[Saved entries]
+ + +

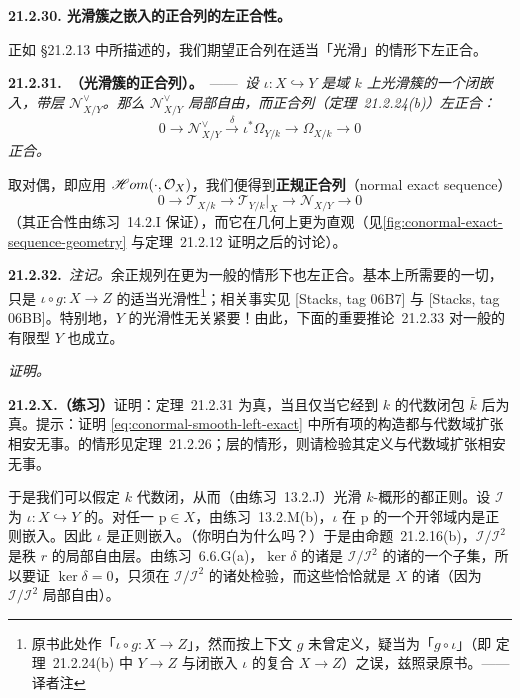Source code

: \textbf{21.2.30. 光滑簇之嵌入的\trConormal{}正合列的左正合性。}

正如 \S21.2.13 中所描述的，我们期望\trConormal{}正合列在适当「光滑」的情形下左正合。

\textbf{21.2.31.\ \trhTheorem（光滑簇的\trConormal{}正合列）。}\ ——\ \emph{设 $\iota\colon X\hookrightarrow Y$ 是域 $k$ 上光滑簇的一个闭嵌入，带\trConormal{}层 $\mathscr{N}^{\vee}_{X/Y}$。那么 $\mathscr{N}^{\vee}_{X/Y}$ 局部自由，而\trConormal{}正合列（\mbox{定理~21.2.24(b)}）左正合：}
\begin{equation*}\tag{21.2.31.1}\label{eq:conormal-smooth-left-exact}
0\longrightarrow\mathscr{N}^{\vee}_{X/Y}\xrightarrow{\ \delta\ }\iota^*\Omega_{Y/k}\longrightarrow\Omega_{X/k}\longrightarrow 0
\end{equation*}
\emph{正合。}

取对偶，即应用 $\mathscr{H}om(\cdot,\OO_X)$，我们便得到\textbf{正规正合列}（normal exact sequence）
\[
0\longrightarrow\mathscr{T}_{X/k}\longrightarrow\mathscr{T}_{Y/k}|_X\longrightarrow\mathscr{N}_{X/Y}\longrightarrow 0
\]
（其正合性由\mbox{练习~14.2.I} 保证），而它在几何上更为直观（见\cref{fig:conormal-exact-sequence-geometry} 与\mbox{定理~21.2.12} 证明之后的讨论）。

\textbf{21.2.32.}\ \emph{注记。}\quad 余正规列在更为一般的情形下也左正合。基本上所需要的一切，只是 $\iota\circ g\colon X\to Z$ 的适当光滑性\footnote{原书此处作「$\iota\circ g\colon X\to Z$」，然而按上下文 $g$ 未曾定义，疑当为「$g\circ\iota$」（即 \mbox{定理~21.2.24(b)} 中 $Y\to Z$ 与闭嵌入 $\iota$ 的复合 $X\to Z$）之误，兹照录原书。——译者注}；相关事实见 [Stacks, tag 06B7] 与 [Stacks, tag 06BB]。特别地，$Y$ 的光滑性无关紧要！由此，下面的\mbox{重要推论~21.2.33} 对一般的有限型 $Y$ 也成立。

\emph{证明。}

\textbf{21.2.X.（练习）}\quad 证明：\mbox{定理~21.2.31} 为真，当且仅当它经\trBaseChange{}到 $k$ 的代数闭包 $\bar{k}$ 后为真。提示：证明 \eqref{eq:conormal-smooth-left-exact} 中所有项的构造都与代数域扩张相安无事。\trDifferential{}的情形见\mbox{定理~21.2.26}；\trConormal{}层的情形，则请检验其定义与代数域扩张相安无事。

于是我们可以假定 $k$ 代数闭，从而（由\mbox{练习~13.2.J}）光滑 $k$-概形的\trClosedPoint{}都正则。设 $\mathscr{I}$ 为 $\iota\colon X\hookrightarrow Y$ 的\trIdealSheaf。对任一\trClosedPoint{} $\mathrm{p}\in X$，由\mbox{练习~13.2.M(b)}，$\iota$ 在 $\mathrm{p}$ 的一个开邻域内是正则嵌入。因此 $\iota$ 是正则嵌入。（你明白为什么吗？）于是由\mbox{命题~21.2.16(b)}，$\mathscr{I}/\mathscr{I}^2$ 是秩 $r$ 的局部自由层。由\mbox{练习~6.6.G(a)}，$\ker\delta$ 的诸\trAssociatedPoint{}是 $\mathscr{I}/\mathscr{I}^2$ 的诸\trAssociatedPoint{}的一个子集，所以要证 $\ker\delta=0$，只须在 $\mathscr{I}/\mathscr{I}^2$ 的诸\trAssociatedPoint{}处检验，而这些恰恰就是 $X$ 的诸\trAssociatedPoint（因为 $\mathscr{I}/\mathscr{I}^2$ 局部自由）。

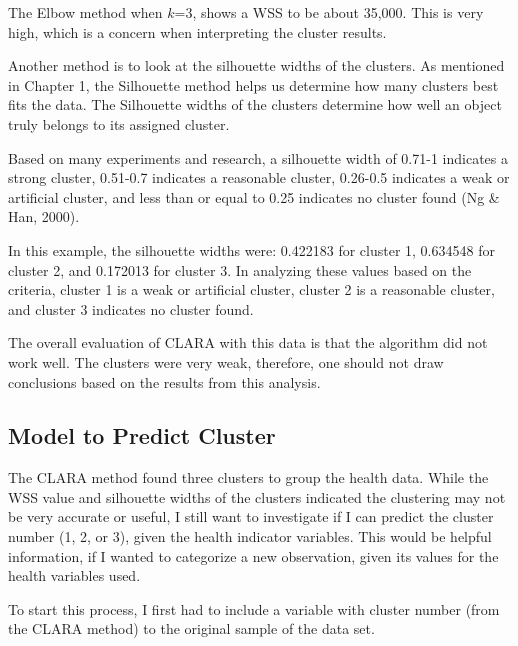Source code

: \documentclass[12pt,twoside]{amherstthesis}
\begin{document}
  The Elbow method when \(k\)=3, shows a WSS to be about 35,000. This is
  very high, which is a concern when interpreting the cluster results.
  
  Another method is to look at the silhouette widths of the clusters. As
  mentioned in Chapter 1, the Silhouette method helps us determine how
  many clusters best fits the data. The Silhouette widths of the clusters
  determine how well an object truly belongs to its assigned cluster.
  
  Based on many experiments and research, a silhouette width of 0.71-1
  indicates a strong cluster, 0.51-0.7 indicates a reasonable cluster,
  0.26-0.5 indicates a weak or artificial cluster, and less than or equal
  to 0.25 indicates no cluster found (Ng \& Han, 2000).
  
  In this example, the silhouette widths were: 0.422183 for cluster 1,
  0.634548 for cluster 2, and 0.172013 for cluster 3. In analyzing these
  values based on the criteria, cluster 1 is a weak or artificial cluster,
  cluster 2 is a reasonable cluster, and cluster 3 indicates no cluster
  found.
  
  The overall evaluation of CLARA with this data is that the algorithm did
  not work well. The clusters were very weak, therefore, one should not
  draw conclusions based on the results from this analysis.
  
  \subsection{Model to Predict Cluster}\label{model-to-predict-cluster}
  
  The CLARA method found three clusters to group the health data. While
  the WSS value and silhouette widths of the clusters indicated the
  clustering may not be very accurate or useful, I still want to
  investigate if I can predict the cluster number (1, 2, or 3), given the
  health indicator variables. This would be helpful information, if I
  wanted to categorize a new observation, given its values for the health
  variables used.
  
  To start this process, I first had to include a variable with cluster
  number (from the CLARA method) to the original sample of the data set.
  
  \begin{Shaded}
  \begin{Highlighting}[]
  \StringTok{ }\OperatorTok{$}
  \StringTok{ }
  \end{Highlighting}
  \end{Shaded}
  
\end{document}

+ + +

▸ **Exercise**: Write out every record above exactly as it stands, but leave out the pictures.

▸ **Written response**:
Source code

: \textbf{21.2.30. 光滑簇之嵌入的\trConormal{}正合列的左正合性。}

正如 \S21.2.13 中所描述的，我们期望\trConormal{}正合列在适当「光滑」的情形下左正合。

\textbf{21.2.31.\ \trhTheorem（光滑簇的\trConormal{}正合列）。}\ ——\ \emph{设 $\iota\colon X\hookrightarrow Y$ 是域 $k$ 上光滑簇的一个闭嵌入，带\trConormal{}层 $\mathscr{N}^{\vee}_{X/Y}$。那么 $\mathscr{N}^{\vee}_{X/Y}$ 局部自由，而\trConormal{}正合列（\mbox{定理~21.2.24(b)}）左正合：}
\begin{equation*}\tag{21.2.31.1}\label{eq:conormal-smooth-left-exact}
0\longrightarrow\mathscr{N}^{\vee}_{X/Y}\xrightarrow{\ \delta\ }\iota^*\Omega_{Y/k}\longrightarrow\Omega_{X/k}\longrightarrow 0
\end{equation*}
\emph{正合。}

取对偶，即应用 $\mathscr{H}om(\cdot,\OO_X)$，我们便得到\textbf{正规正合列}（normal exact sequence）
\[
0\longrightarrow\mathscr{T}_{X/k}\longrightarrow\mathscr{T}_{Y/k}|_X\longrightarrow\mathscr{N}_{X/Y}\longrightarrow 0
\]
（其正合性由\mbox{练习~14.2.I} 保证），而它在几何上更为直观（见\cref{fig:conormal-exact-sequence-geometry} 与\mbox{定理~21.2.12} 证明之后的讨论）。

\textbf{21.2.32.}\ \emph{注记。}\quad 余正规列在更为一般的情形下也左正合。基本上所需要的一切，只是 $\iota\circ g\colon X\to Z$ 的适当光滑性\footnote{原书此处作「$\iota\circ g\colon X\to Z$」，然而按上下文 $g$ 未曾定义，疑当为「$g\circ\iota$」（即 \mbox{定理~21.2.24(b)} 中 $Y\to Z$ 与闭嵌入 $\iota$ 的复合 $X\to Z$）之误，兹照录原书。——译者注}；相关事实见 [Stacks, tag 06B7] 与 [Stacks, tag 06BB]。特别地，$Y$ 的光滑性无关紧要！由此，下面的\mbox{重要推论~21.2.33} 对一般的有限型 $Y$ 也成立。

\emph{证明。}

\textbf{21.2.X.（练习）}\quad 证明：\mbox{定理~21.2.31} 为真，当且仅当它经\trBaseChange{}到 $k$ 的代数闭包 $\bar{k}$ 后为真。提示：证明 \eqref{eq:conormal-smooth-left-exact} 中所有项的构造都与代数域扩张相安无事。\trDifferential{}的情形见\mbox{定理~21.2.26}；\trConormal{}层的情形，则请检验其定义与代数域扩张相安无事。

于是我们可以假定 $k$ 代数闭，从而（由\mbox{练习~13.2.J}）光滑 $k$-概形的\trClosedPoint{}都正则。设 $\mathscr{I}$ 为 $\iota\colon X\hookrightarrow Y$ 的\trIdealSheaf。对任一\trClosedPoint{} $\mathrm{p}\in X$，由\mbox{练习~13.2.M(b)}，$\iota$ 在 $\mathrm{p}$ 的一个开邻域内是正则嵌入。因此 $\iota$ 是正则嵌入。（你明白为什么吗？）于是由\mbox{命题~21.2.16(b)}，$\mathscr{I}/\mathscr{I}^2$ 是秩 $r$ 的局部自由层。由\mbox{练习~6.6.G(a)}，$\ker\delta$ 的诸\trAssociatedPoint{}是 $\mathscr{I}/\mathscr{I}^2$ 的诸\trAssociatedPoint{}的一个子集，所以要证 $\ker\delta=0$，只须在 $\mathscr{I}/\mathscr{I}^2$ 的诸\trAssociatedPoint{}处检验，而这些恰恰就是 $X$ 的诸\trAssociatedPoint（因为 $\mathscr{I}/\mathscr{I}^2$ 局部自由）。

Source code

: \documentclass[12pt,twoside]{amherstthesis}
\begin{document}
  The Elbow method when \(k\)=3, shows a WSS to be about 35,000. This is
  very high, which is a concern when interpreting the cluster results.
  
  Another method is to look at the silhouette widths of the clusters. As
  mentioned in Chapter 1, the Silhouette method helps us determine how
  many clusters best fits the data. The Silhouette widths of the clusters
  determine how well an object truly belongs to its assigned cluster.
  
  Based on many experiments and research, a silhouette width of 0.71-1
  indicates a strong cluster, 0.51-0.7 indicates a reasonable cluster,
  0.26-0.5 indicates a weak or artificial cluster, and less than or equal
  to 0.25 indicates no cluster found (Ng \& Han, 2000).
  
  In this example, the silhouette widths were: 0.422183 for cluster 1,
  0.634548 for cluster 2, and 0.172013 for cluster 3. In analyzing these
  values based on the criteria, cluster 1 is a weak or artificial cluster,
  cluster 2 is a reasonable cluster, and cluster 3 indicates no cluster
  found.
  
  The overall evaluation of CLARA with this data is that the algorithm did
  not work well. The clusters were very weak, therefore, one should not
  draw conclusions based on the results from this analysis.
  
  \subsection{Model to Predict Cluster}\label{model-to-predict-cluster}
  
  The CLARA method found three clusters to group the health data. While
  the WSS value and silhouette widths of the clusters indicated the
  clustering may not be very accurate or useful, I still want to
  investigate if I can predict the cluster number (1, 2, or 3), given the
  health indicator variables. This would be helpful information, if I
  wanted to categorize a new observation, given its values for the health
  variables used.
  
  To start this process, I first had to include a variable with cluster
  number (from the CLARA method) to the original sample of the data set.
  
  \begin{Shaded}
  \begin{Highlighting}[]
  \StringTok{ }\OperatorTok{$}
  \StringTok{ }
  \end{Highlighting}
  \end{Shaded}
  
\end{document}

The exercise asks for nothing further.